The series was designed as an educational program for children and teenagers, spotlighting historical figures and important events set during the Progressive Era of the 1900s, the 1910s, and the 1920s. Most episodes feature a standard formula of an elderly (93-year-old) Indiana Jones (played by George Hall) in present-day (1992) New York City encountering people who spur him to reminisce and tell stories about his past adventures. These stories would either involve him as a young boy (8 to 10, played by Corey Carrier) or as a teenager and young adult (16 to 21, played by Sean Patrick Flanery). The younger Indy would travel to different parts of the world with his parents and tutor. The older, teenage Indy rebels against his father by joining the Belgian army. Using a fake name, he fights both at Verdun and in Africa. He later becomes a spy. In one episode, a 50-year-old Indy (played by Harrison Ford) is seen reminiscing. Initially, the plan was for the series to alternate between the adventures of Indy as a child (Corey Carrier) and as a teenager/young adult (Sean Patrick Flanery), but eventually the episodes featuring Flanery's version of the character dominated the series. The series' bookends revealed that the elderly Jones has a daughter, grandchildren, and great-grandchildren. The 2008 film Kingdom of the Crystal Skull introduces Mutt Williams as his son with Marion Ravenwood, but the series makes no mention of a son; this is explained by the film Indiana Jones and the Dial of Destiny (2023), which establishes Mutt Williams to have been killed in the Vietnam War.
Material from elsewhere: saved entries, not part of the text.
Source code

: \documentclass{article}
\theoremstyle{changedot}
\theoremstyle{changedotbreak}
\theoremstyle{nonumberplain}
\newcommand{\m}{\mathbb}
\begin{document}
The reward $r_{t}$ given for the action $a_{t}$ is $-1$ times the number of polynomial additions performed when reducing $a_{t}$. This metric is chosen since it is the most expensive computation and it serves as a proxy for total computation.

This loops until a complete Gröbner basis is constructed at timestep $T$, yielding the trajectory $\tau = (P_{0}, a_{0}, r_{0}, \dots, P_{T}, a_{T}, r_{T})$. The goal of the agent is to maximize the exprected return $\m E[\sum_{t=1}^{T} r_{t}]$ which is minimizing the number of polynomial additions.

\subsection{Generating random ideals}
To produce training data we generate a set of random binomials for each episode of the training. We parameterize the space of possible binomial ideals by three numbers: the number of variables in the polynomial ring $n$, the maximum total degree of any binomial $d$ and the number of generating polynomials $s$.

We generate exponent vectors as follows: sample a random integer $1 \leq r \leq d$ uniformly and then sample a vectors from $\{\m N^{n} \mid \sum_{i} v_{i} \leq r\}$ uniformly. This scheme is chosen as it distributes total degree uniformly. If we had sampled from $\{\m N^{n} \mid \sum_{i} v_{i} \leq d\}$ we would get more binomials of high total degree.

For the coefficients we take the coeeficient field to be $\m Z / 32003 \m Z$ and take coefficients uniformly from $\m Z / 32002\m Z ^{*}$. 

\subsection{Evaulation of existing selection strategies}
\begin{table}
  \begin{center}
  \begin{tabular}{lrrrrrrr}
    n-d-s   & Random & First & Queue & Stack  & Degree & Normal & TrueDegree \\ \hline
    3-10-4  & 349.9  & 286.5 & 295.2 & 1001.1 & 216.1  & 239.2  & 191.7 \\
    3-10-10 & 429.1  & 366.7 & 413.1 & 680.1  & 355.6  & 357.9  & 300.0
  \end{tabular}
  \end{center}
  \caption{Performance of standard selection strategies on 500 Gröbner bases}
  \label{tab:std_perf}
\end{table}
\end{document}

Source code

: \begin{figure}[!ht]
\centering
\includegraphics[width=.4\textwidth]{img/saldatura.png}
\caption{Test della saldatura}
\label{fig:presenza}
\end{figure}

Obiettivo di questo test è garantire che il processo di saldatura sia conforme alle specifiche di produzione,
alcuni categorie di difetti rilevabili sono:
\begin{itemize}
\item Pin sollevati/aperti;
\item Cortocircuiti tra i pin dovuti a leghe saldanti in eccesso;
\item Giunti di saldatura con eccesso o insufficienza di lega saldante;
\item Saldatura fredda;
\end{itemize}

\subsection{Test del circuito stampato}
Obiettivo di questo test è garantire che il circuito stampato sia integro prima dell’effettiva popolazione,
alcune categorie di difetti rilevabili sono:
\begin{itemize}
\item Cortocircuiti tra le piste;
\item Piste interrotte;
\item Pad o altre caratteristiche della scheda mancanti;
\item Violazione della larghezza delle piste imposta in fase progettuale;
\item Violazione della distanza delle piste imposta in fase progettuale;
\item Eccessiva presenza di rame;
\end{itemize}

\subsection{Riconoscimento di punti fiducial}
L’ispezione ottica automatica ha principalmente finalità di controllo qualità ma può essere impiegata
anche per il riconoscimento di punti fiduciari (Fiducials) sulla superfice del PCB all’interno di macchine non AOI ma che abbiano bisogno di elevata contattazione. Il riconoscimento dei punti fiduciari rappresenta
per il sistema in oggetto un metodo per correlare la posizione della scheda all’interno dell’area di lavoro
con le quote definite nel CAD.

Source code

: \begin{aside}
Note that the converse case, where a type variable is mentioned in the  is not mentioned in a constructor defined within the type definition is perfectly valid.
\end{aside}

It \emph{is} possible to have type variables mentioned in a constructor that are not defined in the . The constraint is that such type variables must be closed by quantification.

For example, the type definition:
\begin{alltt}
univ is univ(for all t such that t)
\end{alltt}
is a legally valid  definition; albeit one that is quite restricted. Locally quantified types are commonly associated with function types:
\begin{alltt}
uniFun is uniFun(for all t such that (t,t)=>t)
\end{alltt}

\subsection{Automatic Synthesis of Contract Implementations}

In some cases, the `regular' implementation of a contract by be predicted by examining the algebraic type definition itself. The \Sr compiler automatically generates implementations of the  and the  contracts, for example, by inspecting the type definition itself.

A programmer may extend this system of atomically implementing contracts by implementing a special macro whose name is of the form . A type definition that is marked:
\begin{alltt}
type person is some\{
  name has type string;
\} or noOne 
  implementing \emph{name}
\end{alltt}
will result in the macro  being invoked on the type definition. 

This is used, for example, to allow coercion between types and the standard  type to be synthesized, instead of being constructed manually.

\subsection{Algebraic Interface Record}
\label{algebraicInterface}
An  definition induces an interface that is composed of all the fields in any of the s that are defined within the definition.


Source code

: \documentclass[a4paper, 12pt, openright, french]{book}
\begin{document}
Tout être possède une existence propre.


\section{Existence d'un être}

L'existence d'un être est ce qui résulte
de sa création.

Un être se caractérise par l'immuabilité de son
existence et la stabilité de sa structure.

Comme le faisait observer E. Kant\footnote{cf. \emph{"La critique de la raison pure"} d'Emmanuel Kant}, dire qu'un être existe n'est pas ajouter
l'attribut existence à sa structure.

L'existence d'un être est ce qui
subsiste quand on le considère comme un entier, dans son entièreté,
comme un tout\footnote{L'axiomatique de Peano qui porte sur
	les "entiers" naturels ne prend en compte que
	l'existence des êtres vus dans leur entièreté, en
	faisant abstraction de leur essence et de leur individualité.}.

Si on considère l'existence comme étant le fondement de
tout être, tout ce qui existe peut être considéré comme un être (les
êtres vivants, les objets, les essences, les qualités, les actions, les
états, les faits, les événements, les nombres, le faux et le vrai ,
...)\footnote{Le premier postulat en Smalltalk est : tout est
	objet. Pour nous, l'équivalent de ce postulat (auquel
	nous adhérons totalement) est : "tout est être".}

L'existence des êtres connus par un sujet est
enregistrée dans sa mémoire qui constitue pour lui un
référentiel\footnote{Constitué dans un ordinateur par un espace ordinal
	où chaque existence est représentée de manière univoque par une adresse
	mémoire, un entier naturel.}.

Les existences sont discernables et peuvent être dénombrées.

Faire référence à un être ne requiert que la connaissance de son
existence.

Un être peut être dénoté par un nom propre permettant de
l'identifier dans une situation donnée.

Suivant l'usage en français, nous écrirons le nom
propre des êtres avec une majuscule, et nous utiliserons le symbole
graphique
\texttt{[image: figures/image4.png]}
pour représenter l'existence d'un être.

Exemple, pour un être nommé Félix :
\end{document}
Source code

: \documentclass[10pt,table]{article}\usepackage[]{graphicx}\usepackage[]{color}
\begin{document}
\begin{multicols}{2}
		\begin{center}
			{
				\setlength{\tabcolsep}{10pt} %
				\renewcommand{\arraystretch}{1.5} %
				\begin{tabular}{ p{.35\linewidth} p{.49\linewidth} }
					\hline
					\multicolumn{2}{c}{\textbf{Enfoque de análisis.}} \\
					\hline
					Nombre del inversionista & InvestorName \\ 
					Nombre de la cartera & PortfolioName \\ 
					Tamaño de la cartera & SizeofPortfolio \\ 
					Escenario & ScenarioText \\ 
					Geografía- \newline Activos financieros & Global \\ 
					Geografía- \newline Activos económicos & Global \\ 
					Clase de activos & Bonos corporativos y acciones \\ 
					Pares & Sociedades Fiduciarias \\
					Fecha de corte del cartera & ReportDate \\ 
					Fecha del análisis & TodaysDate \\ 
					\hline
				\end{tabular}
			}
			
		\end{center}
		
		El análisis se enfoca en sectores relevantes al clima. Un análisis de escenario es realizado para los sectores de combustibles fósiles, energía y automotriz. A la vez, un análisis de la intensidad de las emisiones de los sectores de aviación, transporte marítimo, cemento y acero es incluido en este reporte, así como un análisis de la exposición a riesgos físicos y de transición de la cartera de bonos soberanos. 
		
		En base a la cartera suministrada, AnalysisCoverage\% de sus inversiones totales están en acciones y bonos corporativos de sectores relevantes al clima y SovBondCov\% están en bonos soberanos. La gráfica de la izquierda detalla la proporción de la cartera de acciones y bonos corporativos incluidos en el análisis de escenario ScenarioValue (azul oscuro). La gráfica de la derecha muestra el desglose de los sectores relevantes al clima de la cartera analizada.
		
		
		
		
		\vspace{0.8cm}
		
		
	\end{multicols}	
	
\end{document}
Many of the episodes involve Indiana meeting and working with famous historical figures. Historical figures featured on the show include Leo Tolstoy, Howard Carter, Charles de Gaulle, and John Ford, in such diverse locations as Egypt, Austria-Hungary, India, China, and the whole of Europe. For example, Curse of the Jackal prominently involves Indy in the adventures of T. E. Lawrence and Pancho Villa. Indy also encounters (in no particular order and not limited to) Edgar Degas, Giacomo Puccini, George Patton, Pablo Picasso (same episode as Degas), Eliot Ness, Charles Nungesser, Al Capone, Manfred von Richthofen, Anthony Fokker, Annie Besant, Charles Webster Leadbeater, Jiddu Krishnamurti, Paul von Lettow-Vorbeck, Paul Robeson, Norman Rockwell (same episode as Degas and Picasso), Louis Armstrong, George Gershwin, Seán O'Casey, Siegfried Sassoon, Patrick Pearse, Winston Churchill, a young Ho Chi Minh, Carl Jung, Sigmund Freud, and Carl Laemmle; at one point, he competes against a young Ernest Hemingway for the affections of a girl but they end up becoming friends, is nursed back to health by Albert Schweitzer, has a passionate tryst with Mata Hari, discusses philosophy with Nikos Kazantzakis, and goes on a safari with Theodore Roosevelt.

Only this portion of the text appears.